Posted by: Chris | July 2, 2007

Integrity and the Branded Service Employee, Part 1

Chip Foose

This past weekend, I found myself standing in a very long, very slow line. It was not outside Tulsa’s new Apple store (which has yet to open), nor was it at my local AT&T provider. No, I waited 1 hour and 40 minutes to have one of my most revered heroes, Overhaulin’ star and all around good guy, Chip Foose, sign the cover of my January 2007 copy of Car Audio and Electronics. While the car audio installs (a guilty pleasure of mine to be discussed later in this series) on Overhaulin’ are usually pretty minimal (what do you expect with a 7-day turnaround?), the show has established a brand based on integrity-motivated quality. Even with the limited time-frame these guys (and girls) have to work with, I never see them taking shortcuts. This is no doubt a result of the demands of crew’s skipper, Chip Foose.

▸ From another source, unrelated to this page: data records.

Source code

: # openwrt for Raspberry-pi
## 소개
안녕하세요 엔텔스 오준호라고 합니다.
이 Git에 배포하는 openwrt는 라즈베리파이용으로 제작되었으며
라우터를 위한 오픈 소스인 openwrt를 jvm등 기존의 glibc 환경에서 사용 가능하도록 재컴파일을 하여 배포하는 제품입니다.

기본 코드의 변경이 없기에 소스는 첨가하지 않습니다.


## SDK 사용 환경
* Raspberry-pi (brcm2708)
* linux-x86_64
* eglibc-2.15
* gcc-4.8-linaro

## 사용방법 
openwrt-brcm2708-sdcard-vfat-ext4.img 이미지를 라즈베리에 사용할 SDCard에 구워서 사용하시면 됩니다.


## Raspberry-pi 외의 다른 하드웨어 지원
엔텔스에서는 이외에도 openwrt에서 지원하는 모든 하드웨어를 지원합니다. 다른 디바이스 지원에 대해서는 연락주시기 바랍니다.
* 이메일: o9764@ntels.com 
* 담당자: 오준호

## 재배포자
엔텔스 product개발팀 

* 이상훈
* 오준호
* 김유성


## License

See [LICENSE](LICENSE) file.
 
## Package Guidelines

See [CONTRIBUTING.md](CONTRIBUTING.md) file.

I do not know these people

From the multiple military-man remakes, to the father-son refurbishments, to the husband-honoring high-quality, um, overhauls, Chip’s concern for individual people is evident in his service provision. So while I see unparalleled creativity and talent every time a car rolls off of Foose Design’s lot, I know that the driving force behind each remarkable creation is the integrity that is an essential aspect of the Chip Foose brand. It’s the same integrity that compelled Chip to postpone his flight out of Tulsa last Saturday in order that he could have more time to spend with his fans. It’s the same integrity that motivated Chip to appear at Trinity Restoration (I have no affiliations) in Tulsa on behalf of the Progeria Research Foundation. This integrity invokes devotion; in marketing terms, customer loyalty. Integrity in service provision irresistably brands service employees. I am curious to know more of the effective initiatives service-oriented companies are implementing for the purpose of instilling integrity in their employees.